Top of DATASET RECORDS

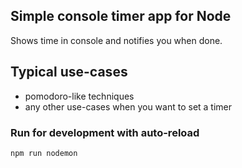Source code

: ## Simple console timer app for Node
Shows time in console and notifies you when done.

## Typical use-cases
* pomodoro-like techniques
* any other use-cases when you want to set a timer

### Run for development with auto-reload
`npm run nodemon`

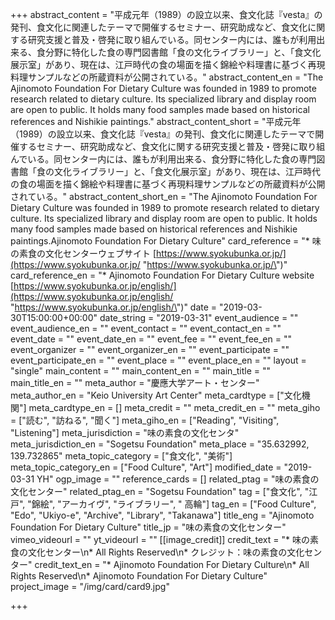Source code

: +++
abstract_content = "平成元年（1989）の設立以来、食文化誌『vesta』の発刊、食文化に関連したテーマで開催するセミナー、研究助成など、食文化に関する研究支援と普及・啓発に取り組んでいる。同センター内には、誰もが利用出来る、食分野に特化した食の専門図書館「食の文化ライブラリー」と、「食文化展示室」があり、現在は、江戸時代の食の場面を描く錦絵や料理書に基づく再現料理サンプルなどの所蔵資料が公開されている。"
abstract_content_en = "The Ajinomoto Foundation For Dietary Culture was founded in 1989 to promote research related to dietary culture. Its specialized library and display room are open to public. It holds many food samples made based on historical references and Nishikie paintings."
abstract_content_short = "平成元年（1989）の設立以来、食文化誌『vesta』の発刊、食文化に関連したテーマで開催するセミナー、研究助成など、食文化に関する研究支援と普及・啓発に取り組んでいる。同センター内には、誰もが利用出来る、食分野に特化した食の専門図書館「食の文化ライブラリー」と、「食文化展示室」があり、現在は、江戸時代の食の場面を描く錦絵や料理書に基づく再現料理サンプルなどの所蔵資料が公開されている。"
abstract_content_short_en = "The Ajinomoto Foundation For Dietary Culture was founded in 1989 to promote research related to dietary culture. Its specialized library and display room are open to public. It holds many food samples made based on historical references and Nishikie paintings.Ajinomoto Foundation For Dietary Culture"
card_reference = "* 味の素食の文化センターウェブサイト [https://www.syokubunka.or.jp/](https://www.syokubunka.or.jp/ \"https://www.syokubunka.or.jp/\")"
card_reference_en = "* Ajinomoto Foundation For Dietary Culture website [https://www.syokubunka.or.jp/english/](https://www.syokubunka.or.jp/english/ \"https://www.syokubunka.or.jp/english/\")"
date = "2019-03-30T15:00:00+00:00"
date_string = "2019-03-31"
event_audience = ""
event_audience_en = ""
event_contact = ""
event_contact_en = ""
event_date = ""
event_date_en = ""
event_fee = ""
event_fee_en = ""
event_organizer = ""
event_organizer_en = ""
event_participate = ""
event_participate_en = ""
event_place = ""
event_place_en = ""
layout = "single"
main_content = ""
main_content_en = ""
main_title = ""
main_title_en = ""
meta_author = "慶應大学アート・センター"
meta_author_en = "Keio University Art Center"
meta_cardtype = ["文化機関"]
meta_cardtype_en = []
meta_credit = ""
meta_credit_en = ""
meta_giho = ["読む", "訪ねる", "聞く"]
meta_giho_en = ["Reading", "Visiting", "Listening"]
meta_jurisdiction = "味の素食の文化センタ"
meta_jurisdiction_en = "Sogetsu Foundation"
meta_place = "35.632992, 139.732865"
meta_topic_category = ["食文化", "美術"]
meta_topic_category_en = ["Food Culture", "Art"]
modified_date = "2019-03-31 YH"
ogp_image = ""
reference_cards = []
related_ptag = "味の素食の文化センター"
related_ptag_en = "Sogetsu Foundation"
tag = ["食文化", "江戸", "錦絵", "アーカイヴ", "ライブラリー", " 高輪"]
tag_en = ["Food Culture", "Edo", "Ukiyo-e", "Archive", "Library", "Takanawa"]
title_eng = "Ajinomoto Foundation For Dietary Culture"
title_jp = "味の素食の文化センター"
vimeo_videourl = ""
yt_videourl = ""
[[image_credit]]
credit_text = "* 味の素食の文化センター\n* All Rights Reserved\n* クレジット：味の素食の文化センター"
credit_text_en = "* Ajinomoto Foundation For Dietary Culture\n* All Rights Reserved\n* Ajinomoto Foundation For Dietary Culture"
project_image = "/img/card/card9.jpg"

+++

Bottom of DATASET RECORDS

**PROBLEM DETAILS:**
Copy the records exactly as they appear, excluding images.

**WRITTEN REPLY:**
Source code

: ## Simple console timer app for Node
Shows time in console and notifies you when done.

## Typical use-cases
* pomodoro-like techniques
* any other use-cases when you want to set a timer

### Run for development with auto-reload
`npm run nodemon`

Source code

: +++
abstract_content = "平成元年（1989）の設立以来、食文化誌『vesta』の発刊、食文化に関連したテーマで開催するセミナー、研究助成など、食文化に関する研究支援と普及・啓発に取り組んでいる。同センター内には、誰もが利用出来る、食分野に特化した食の専門図書館「食の文化ライブラリー」と、「食文化展示室」があり、現在は、江戸時代の食の場面を描く錦絵や料理書に基づく再現料理サンプルなどの所蔵資料が公開されている。"
abstract_content_en = "The Ajinomoto Foundation For Dietary Culture was founded in 1989 to promote research related to dietary culture. Its specialized library and display room are open to public. It holds many food samples made based on historical references and Nishikie paintings."
abstract_content_short = "平成元年（1989）の設立以来、食文化誌『vesta』の発刊、食文化に関連したテーマで開催するセミナー、研究助成など、食文化に関する研究支援と普及・啓発に取り組んでいる。同センター内には、誰もが利用出来る、食分野に特化した食の専門図書館「食の文化ライブラリー」と、「食文化展示室」があり、現在は、江戸時代の食の場面を描く錦絵や料理書に基づく再現料理サンプルなどの所蔵資料が公開されている。"
abstract_content_short_en = "The Ajinomoto Foundation For Dietary Culture was founded in 1989 to promote research related to dietary culture. Its specialized library and display room are open to public. It holds many food samples made based on historical references and Nishikie paintings.Ajinomoto Foundation For Dietary Culture"
card_reference = "* 味の素食の文化センターウェブサイト [https://www.syokubunka.or.jp/](https://www.syokubunka.or.jp/ \"https://www.syokubunka.or.jp/\")"
card_reference_en = "* Ajinomoto Foundation For Dietary Culture website [https://www.syokubunka.or.jp/english/](https://www.syokubunka.or.jp/english/ \"https://www.syokubunka.or.jp/english/\")"
date = "2019-03-30T15:00:00+00:00"
date_string = "2019-03-31"
event_audience = ""
event_audience_en = ""
event_contact = ""
event_contact_en = ""
event_date = ""
event_date_en = ""
event_fee = ""
event_fee_en = ""
event_organizer = ""
event_organizer_en = ""
event_participate = ""
event_participate_en = ""
event_place = ""
event_place_en = ""
layout = "single"
main_content = ""
main_content_en = ""
main_title = ""
main_title_en = ""
meta_author = "慶應大学アート・センター"
meta_author_en = "Keio University Art Center"
meta_cardtype = ["文化機関"]
meta_cardtype_en = []
meta_credit = ""
meta_credit_en = ""
meta_giho = ["読む", "訪ねる", "聞く"]
meta_giho_en = ["Reading", "Visiting", "Listening"]
meta_jurisdiction = "味の素食の文化センタ"
meta_jurisdiction_en = "Sogetsu Foundation"
meta_place = "35.632992, 139.732865"
meta_topic_category = ["食文化", "美術"]
meta_topic_category_en = ["Food Culture", "Art"]
modified_date = "2019-03-31 YH"
ogp_image = ""
reference_cards = []
related_ptag = "味の素食の文化センター"
related_ptag_en = "Sogetsu Foundation"
tag = ["食文化", "江戸", "錦絵", "アーカイヴ", "ライブラリー", " 高輪"]
tag_en = ["Food Culture", "Edo", "Ukiyo-e", "Archive", "Library", "Takanawa"]
title_eng = "Ajinomoto Foundation For Dietary Culture"
title_jp = "味の素食の文化センター"
vimeo_videourl = ""
yt_videourl = ""
[[image_credit]]
credit_text = "* 味の素食の文化センター\n* All Rights Reserved\n* クレジット：味の素食の文化センター"
credit_text_en = "* Ajinomoto Foundation For Dietary Culture\n* All Rights Reserved\n* Ajinomoto Foundation For Dietary Culture"
project_image = "/img/card/card9.jpg"

+++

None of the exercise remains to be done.